-- Opening Marker --
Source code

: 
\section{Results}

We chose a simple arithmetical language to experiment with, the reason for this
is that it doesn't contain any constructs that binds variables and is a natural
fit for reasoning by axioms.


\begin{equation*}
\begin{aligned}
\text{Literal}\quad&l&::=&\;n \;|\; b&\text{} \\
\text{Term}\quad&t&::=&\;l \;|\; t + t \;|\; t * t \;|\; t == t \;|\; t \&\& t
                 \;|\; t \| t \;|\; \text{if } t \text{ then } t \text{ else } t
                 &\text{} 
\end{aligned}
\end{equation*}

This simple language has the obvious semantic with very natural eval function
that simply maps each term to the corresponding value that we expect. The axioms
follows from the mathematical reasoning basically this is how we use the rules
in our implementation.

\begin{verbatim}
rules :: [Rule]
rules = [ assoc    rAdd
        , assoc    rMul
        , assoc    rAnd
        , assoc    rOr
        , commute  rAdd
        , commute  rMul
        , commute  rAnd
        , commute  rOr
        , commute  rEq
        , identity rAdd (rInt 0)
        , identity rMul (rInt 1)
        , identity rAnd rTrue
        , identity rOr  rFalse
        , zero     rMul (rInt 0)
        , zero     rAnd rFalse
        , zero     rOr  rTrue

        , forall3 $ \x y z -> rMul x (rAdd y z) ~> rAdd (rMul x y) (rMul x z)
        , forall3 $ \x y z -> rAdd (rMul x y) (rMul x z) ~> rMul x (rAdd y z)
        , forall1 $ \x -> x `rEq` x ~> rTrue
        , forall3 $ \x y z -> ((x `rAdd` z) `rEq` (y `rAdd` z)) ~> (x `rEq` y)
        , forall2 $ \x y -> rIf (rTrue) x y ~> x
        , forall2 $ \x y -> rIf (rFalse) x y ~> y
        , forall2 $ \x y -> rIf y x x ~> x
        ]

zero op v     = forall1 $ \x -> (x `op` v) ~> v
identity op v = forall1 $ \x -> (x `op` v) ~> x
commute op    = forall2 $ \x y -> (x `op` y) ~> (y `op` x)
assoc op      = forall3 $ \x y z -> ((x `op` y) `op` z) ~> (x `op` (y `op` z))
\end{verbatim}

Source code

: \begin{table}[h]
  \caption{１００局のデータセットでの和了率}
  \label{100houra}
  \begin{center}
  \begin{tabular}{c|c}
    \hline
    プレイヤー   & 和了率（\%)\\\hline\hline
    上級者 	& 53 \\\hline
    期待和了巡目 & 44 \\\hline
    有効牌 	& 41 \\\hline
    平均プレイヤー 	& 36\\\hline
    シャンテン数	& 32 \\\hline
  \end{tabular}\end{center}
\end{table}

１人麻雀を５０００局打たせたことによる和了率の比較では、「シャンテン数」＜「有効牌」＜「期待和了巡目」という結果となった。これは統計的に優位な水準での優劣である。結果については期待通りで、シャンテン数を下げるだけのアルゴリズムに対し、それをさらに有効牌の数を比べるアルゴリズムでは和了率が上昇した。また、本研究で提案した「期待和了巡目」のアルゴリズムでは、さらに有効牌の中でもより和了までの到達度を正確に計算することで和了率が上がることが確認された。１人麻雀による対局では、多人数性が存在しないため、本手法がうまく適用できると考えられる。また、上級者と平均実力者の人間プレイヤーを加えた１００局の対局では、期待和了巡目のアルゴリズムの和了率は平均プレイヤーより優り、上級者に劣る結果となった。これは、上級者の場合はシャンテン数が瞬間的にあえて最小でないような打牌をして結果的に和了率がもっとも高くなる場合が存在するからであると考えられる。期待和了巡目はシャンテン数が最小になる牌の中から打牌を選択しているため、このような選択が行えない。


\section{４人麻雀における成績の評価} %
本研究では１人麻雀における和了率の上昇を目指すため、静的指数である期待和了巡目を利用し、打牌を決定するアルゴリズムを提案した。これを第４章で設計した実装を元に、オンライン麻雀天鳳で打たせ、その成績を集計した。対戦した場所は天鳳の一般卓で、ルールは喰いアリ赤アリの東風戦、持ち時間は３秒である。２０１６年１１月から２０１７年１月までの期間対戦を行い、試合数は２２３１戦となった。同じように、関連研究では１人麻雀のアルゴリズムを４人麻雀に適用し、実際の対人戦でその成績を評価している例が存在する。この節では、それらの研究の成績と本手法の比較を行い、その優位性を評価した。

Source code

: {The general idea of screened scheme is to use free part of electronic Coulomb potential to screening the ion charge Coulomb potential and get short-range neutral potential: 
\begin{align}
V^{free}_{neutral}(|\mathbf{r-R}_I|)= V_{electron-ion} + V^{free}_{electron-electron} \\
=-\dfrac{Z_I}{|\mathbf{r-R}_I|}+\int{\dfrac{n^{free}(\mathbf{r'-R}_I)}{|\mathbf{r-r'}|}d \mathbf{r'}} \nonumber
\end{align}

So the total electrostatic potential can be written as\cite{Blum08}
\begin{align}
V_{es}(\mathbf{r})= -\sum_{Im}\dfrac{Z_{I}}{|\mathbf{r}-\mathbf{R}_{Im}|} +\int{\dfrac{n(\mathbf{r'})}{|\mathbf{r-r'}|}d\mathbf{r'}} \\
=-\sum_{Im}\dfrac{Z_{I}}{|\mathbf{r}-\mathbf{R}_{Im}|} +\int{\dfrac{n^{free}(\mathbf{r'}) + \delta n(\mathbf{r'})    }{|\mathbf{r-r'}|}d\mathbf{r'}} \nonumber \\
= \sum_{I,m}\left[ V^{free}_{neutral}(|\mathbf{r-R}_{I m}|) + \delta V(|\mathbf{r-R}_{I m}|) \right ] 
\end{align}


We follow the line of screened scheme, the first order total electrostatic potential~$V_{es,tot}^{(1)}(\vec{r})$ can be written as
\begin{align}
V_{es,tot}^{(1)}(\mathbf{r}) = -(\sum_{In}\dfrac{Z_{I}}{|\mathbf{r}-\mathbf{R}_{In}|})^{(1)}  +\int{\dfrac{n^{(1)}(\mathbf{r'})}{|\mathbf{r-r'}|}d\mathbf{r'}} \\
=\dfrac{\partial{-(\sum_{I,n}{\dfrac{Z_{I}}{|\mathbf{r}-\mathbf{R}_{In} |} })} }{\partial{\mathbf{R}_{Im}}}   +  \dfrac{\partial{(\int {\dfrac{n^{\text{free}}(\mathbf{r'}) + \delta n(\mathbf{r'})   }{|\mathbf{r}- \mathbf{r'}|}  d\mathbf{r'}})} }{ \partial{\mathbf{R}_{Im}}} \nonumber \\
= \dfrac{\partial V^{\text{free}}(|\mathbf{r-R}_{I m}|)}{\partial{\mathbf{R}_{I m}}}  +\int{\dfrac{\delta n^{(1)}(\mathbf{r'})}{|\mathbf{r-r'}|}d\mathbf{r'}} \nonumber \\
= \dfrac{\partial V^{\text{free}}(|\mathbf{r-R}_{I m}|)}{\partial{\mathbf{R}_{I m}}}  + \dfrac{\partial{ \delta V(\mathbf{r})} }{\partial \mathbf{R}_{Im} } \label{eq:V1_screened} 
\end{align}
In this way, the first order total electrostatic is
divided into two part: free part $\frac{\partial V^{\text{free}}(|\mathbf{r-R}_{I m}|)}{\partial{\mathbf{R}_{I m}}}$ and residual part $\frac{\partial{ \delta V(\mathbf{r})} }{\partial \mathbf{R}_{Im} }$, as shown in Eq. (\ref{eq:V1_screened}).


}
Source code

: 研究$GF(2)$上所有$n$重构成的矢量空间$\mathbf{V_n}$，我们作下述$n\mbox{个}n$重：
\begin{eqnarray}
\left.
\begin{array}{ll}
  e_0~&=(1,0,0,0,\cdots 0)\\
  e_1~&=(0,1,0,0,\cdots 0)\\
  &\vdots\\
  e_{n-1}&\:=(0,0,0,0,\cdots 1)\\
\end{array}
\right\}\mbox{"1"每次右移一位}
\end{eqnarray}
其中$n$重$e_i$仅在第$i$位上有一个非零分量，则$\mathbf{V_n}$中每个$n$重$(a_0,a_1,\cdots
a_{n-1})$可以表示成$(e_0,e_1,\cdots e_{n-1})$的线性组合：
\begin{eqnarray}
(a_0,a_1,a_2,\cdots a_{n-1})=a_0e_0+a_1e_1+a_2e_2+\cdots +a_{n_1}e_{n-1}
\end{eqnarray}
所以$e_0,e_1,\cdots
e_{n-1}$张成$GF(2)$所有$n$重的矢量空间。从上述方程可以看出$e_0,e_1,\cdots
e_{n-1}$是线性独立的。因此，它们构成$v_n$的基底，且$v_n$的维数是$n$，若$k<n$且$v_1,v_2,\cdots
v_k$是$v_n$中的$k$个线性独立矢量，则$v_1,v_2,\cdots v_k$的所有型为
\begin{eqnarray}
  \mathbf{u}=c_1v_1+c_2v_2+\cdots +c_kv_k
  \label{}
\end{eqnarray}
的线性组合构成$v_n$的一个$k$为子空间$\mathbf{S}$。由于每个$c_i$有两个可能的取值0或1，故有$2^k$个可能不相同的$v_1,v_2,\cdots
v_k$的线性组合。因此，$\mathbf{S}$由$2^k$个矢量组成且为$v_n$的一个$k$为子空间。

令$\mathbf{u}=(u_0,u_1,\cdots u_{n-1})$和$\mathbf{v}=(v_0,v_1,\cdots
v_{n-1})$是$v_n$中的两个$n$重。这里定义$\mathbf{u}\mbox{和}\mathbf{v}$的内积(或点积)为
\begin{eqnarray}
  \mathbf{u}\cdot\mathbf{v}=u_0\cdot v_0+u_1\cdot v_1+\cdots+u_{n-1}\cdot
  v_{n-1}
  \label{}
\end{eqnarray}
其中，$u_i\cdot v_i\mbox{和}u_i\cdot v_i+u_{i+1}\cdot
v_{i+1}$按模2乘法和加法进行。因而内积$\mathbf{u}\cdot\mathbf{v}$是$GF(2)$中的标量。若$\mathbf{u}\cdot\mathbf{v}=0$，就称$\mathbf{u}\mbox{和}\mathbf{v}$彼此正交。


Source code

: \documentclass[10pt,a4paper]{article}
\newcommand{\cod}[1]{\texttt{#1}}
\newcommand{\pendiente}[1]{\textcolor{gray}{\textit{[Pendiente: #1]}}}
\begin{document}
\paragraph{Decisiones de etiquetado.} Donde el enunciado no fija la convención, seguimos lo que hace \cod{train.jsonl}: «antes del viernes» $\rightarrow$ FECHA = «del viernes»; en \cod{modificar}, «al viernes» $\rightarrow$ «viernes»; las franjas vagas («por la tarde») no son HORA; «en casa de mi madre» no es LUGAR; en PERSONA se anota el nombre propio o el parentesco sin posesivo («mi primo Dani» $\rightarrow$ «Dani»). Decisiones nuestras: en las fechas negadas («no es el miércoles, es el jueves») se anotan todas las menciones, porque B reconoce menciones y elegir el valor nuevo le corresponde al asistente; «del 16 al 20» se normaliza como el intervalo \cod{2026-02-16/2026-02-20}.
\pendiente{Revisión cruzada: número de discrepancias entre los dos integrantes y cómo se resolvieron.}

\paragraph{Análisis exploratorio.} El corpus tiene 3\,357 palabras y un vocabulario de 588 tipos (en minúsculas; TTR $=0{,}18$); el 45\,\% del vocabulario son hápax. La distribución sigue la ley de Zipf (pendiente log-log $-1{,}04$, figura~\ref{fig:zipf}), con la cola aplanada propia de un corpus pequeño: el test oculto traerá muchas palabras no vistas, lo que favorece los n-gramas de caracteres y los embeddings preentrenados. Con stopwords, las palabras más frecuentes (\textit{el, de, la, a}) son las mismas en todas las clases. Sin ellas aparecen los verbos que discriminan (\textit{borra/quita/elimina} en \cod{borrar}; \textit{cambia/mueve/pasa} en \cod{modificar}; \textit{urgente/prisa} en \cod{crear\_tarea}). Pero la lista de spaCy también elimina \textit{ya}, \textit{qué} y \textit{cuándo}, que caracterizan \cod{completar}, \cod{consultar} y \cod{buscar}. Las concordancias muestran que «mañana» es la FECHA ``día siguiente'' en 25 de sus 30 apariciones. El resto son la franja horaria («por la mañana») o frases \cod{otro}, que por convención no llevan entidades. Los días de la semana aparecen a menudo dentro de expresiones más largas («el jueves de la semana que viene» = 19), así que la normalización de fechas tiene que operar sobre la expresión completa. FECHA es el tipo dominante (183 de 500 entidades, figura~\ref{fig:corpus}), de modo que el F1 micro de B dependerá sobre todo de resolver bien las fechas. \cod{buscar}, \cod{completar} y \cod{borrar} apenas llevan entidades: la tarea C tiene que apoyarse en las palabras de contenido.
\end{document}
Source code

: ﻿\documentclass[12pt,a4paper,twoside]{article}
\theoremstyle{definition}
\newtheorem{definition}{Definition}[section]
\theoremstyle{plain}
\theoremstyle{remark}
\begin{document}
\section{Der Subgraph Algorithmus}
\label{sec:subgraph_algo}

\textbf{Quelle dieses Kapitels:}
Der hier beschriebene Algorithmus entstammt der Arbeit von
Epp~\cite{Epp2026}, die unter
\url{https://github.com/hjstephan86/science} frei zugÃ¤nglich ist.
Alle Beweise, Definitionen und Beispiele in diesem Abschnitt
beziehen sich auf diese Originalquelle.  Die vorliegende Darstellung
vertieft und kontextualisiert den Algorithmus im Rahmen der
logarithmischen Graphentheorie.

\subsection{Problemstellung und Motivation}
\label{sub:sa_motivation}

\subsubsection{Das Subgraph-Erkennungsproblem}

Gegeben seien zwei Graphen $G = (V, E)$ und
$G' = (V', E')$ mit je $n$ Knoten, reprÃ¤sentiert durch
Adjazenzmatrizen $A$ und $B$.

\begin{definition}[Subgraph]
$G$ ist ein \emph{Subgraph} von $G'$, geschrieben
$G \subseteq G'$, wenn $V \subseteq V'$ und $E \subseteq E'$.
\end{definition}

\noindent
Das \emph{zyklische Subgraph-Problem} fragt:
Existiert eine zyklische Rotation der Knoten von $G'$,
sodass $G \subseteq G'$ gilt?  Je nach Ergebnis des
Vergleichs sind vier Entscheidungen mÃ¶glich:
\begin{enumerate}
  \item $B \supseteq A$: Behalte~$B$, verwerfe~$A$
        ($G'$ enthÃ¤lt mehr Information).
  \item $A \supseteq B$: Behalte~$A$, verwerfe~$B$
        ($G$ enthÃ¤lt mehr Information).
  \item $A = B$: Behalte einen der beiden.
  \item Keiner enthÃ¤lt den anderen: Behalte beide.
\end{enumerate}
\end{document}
-- Closing Marker --
__WHAT TO DO__
Search the listing above for the string "language" and return each line it appears on.

__SOLUTION__
We chose a simple arithmetical language to experiment with, the reason for this
This simple language has the obvious semantic with very natural eval function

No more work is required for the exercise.